▸ **TASK**: The records below are to be duplicated character for character.

Content starts

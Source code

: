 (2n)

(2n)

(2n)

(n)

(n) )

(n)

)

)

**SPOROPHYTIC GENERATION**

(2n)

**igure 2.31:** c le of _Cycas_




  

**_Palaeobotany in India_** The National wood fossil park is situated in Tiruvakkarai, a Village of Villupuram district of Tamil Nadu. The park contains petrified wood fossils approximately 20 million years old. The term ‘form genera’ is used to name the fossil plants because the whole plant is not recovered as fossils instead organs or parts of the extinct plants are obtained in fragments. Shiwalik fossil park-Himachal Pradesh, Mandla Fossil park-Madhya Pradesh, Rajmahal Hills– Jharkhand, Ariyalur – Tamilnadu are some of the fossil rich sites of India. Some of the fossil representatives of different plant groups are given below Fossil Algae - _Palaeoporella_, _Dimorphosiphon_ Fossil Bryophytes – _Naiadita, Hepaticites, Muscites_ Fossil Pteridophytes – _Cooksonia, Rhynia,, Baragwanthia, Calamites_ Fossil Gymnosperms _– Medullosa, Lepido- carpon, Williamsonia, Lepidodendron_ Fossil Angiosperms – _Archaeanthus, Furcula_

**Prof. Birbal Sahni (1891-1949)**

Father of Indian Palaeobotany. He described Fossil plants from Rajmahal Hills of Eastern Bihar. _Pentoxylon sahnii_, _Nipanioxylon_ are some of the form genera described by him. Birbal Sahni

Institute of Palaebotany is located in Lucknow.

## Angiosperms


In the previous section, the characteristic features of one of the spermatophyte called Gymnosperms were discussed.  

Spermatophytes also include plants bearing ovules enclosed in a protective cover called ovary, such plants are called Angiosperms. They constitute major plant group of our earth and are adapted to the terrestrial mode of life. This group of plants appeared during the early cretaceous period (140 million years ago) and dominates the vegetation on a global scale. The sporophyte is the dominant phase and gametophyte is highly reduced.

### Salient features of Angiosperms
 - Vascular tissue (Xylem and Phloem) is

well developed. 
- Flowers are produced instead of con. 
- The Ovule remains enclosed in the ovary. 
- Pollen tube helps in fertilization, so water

Content ends

▸ **FINAL ANSWER**:
Source code

: (2n)

(2n)

(2n)

(n)

(n) )

(n)

)

)

**SPOROPHYTIC GENERATION**

(2n)

**igure 2.31:** c le of _Cycas_




  

**_Palaeobotany in India_** The National wood fossil park is situated in Tiruvakkarai, a Village of Villupuram district of Tamil Nadu. The park contains petrified wood fossils approximately 20 million years old. The term ‘form genera’ is used to name the fossil plants because the whole plant is not recovered as fossils instead organs or parts of the extinct plants are obtained in fragments. Shiwalik fossil park-Himachal Pradesh, Mandla Fossil park-Madhya Pradesh, Rajmahal Hills– Jharkhand, Ariyalur – Tamilnadu are some of the fossil rich sites of India. Some of the fossil representatives of different plant groups are given below Fossil Algae - _Palaeoporella_, _Dimorphosiphon_ Fossil Bryophytes – _Naiadita, Hepaticites, Muscites_ Fossil Pteridophytes – _Cooksonia, Rhynia,, Baragwanthia, Calamites_ Fossil Gymnosperms _– Medullosa, Lepido- carpon, Williamsonia, Lepidodendron_ Fossil Angiosperms – _Archaeanthus, Furcula_

**Prof. Birbal Sahni (1891-1949)**

Father of Indian Palaeobotany. He described Fossil plants from Rajmahal Hills of Eastern Bihar. _Pentoxylon sahnii_, _Nipanioxylon_ are some of the form genera described by him. Birbal Sahni

Institute of Palaebotany is located in Lucknow.

## Angiosperms


In the previous section, the characteristic features of one of the spermatophyte called Gymnosperms were discussed.  

Spermatophytes also include plants bearing ovules enclosed in a protective cover called ovary, such plants are called Angiosperms. They constitute major plant group of our earth and are adapted to the terrestrial mode of life. This group of plants appeared during the early cretaceous period (140 million years ago) and dominates the vegetation on a global scale. The sporophyte is the dominant phase and gametophyte is highly reduced.

### Salient features of Angiosperms
 - Vascular tissue (Xylem and Phloem) is

well developed. 
- Flowers are produced instead of con. 
- The Ovule remains enclosed in the ovary. 
- Pollen tube helps in fertilization, so water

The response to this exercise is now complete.